Et lorsque je lis « il ne faudrait pas que cette affaire ait le goût d’inachevé auquel nous sommes habitués au Mali. Le ministre doit se départir des considérations sociales et politiques pour remettre un peu d’ordre et résoudre définitivement des actes qui ternissent l’image de notre fonction publique depuis des années et qui sont à la base du désamour des jeunes diplômés envers celle-ci, tant les recrutements se faisaient de façon occulte« .

Ce qui me fait dire que jusque-là rien n’a été compris du rôle que chacun de nous doit jouer dans la construction du Mali. A trop croire que le ministre en « super homme« peut tout, tout seul, on laisse fabriquer des monstres qui disposent de nos vies et choisissent les raccourcis qui consistent à endormir les gens et à s’accaparer des ressources disponibles à des fins bassement serviles et futiles.

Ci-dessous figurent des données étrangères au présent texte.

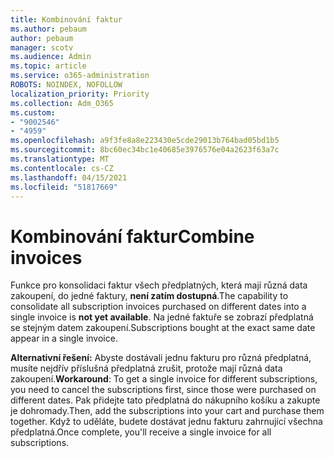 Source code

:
 ```yaml
---
title: Kombinování faktur
ms.author: pebaum
author: pebaum
manager: scotv
ms.audience: Admin
ms.topic: article
ms.service: o365-administration
ROBOTS: NOINDEX, NOFOLLOW
localization_priority: Priority
ms.collection: Adm_O365
ms.custom:
- "9002546"
- "4959"
ms.openlocfilehash: a9f3fe8a8e223430e5cde29013b764bad05bd1b5
ms.sourcegitcommit: 8bc60ec34bc1e40685e3976576e04a2623f63a7c
ms.translationtype: MT
ms.contentlocale: cs-CZ
ms.lasthandoff: 04/15/2021
ms.locfileid: "51817669"
---
```

# <a name="combine-invoices"></a><span data-ttu-id="d84e3-102">Kombinování faktur</span><span class="sxs-lookup"><span data-stu-id="d84e3-102">Combine invoices</span></span>

<span data-ttu-id="d84e3-103">Funkce pro konsolidaci faktur všech předplatných, která mají různá data zakoupení, do jedné faktury, **není zatím dostupná**.</span><span class="sxs-lookup"><span data-stu-id="d84e3-103">The capability to consolidate all subscription invoices purchased on different dates into a single invoice is **not yet available**.</span></span> <span data-ttu-id="d84e3-104">Na jedné faktuře se zobrazí předplatná se stejným datem zakoupení.</span><span class="sxs-lookup"><span data-stu-id="d84e3-104">Subscriptions bought at the exact same date appear in a single invoice.</span></span>

<span data-ttu-id="d84e3-105">**Alternativní řešení:** Abyste dostávali jednu fakturu pro různá předplatná, musíte nejdřív příslušná předplatná zrušit, protože mají různá data zakoupení.</span><span class="sxs-lookup"><span data-stu-id="d84e3-105">**Workaround**: To get a single invoice for different subscriptions, you need to cancel the subscriptions first, since those were purchased on different dates.</span></span> <span data-ttu-id="d84e3-106">Pak přidejte tato předplatná do nákupního košíku a zakupte je dohromady.</span><span class="sxs-lookup"><span data-stu-id="d84e3-106">Then, add the subscriptions into your cart and purchase them together.</span></span> <span data-ttu-id="d84e3-107">Když to uděláte, budete dostávat jednu fakturu zahrnující všechna předplatná.</span><span class="sxs-lookup"><span data-stu-id="d84e3-107">Once complete, you'll receive a single invoice for all subscriptions.</span></span>
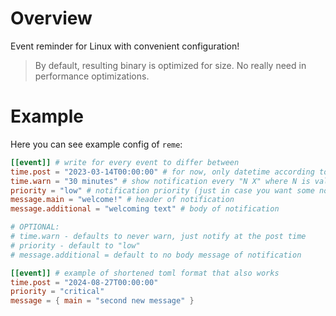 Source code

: # Overview
Event reminder for Linux with convenient configuration!

>By default, resulting binary is optimized for size. No really need in performance optimizations.

# Example
Here you can see example config of `reme`:
```toml
[[event]] # write for every event to differ between
time.post = "2023-03-14T00:00:00" # for now, only datetime according to ISO 8601 (no date only) is supported
time.warn = "30 minutes" # show notification every "N X" where N is value and X is seconds/minutes/hours/days/weeks/months/years
priority = "low" # notification priority (just in case you want some notification to be exteremely important)
message.main = "welcome!" # header of notification
message.additional = "welcoming text" # body of notification

# OPTIONAL:
# time.warn - defaults to never warn, just notify at the post time
# priority - default to "low"
# message.additional = default to no body message of notification

[[event]] # example of shortened toml format that also works
time.post = "2024-08-27T00:00:00"
priority = "critical"
message = { main = "second new message" }
```
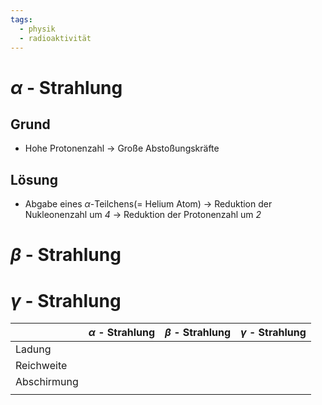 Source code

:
 ```yaml
---
tags:
  - physik
  - radioaktivität
---
```

# $\alpha$ - Strahlung
## Grund
- Hohe Protonenzahl -> Große Abstoßungskräfte

## Lösung
- Abgabe eines $\alpha$-Teilchens(= Helium Atom)
-> Reduktion der Nukleonenzahl um *4*
-> Reduktion der Protonenzahl um *2*

# $\beta$ - Strahlung



# $\gamma$ - Strahlung



|             | $\alpha$ - Strahlung | $\beta$ - Strahlung | $\gamma$ - Strahlung |
| ----------- | -------------------- | ------------------- | -------------------- |
| Ladung      |                      |                     |                      |
| Reichweite  |                      |                     |                      |
| Abschirmung |                      |                     |                      |
|             |                      |                     |                      |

Et maintenant que le ministre est allé jusqu’au bout, car il aurait signé le décret de radiation des 2000 personnes concernées, qu’est-ce qui va se passer maintenant que l’UNTM serait prête à « faire le rappel de ses troupes« contre cette mesure, selon « Le Canard Déchaîné« ? Il faut qu’en tant que citoyen chacun se donne un rôle afin de contraindre à une bonne gouvernance du Mali.

Pour revenir aux « révélations« , lorsque le chef de l’Etat, ATT a reçu les femmes des camps donnant « gratuitement« des détails sur notre « disponible » en matériel militaire, cela donne du courage à un ennemi. Le devoir national recommandait de censurer à la diffusion publique certaines séquences de ce monologue devant les femmes que le président cherchait à convaincre de sa bonne foi.

Savoir anticiper

On n’a jamais su anticiper les crises au Mali. A commencer par la résurgence des rébellions. Tous les observateurs avertis savaient qu’au Mali quelque chose allait se passer depuis la fin de l’année 2009. Les signaux étaient là. Et même quand les premières attaques ont eu lieu, il nous revient que certains chefs d’Etat voisins ont appelé leur homologue du Mali qui, semble-t-il aurait minimisé la chose en prétendant que ce sont les agissements de jeunes désœuvrés à qui il fallait trouver de quoi s’occuper.

La gouvernance d’un pays relève d’une bonne planification couplée d’une capacité d’anticipation à toute épreuve. Les services de renseignements contribuent à renforcer les capacités d’anticipation si on en fait un bon usage. Mais tout cela est une question de vision. De cela nous en parlerons la prochaine fois.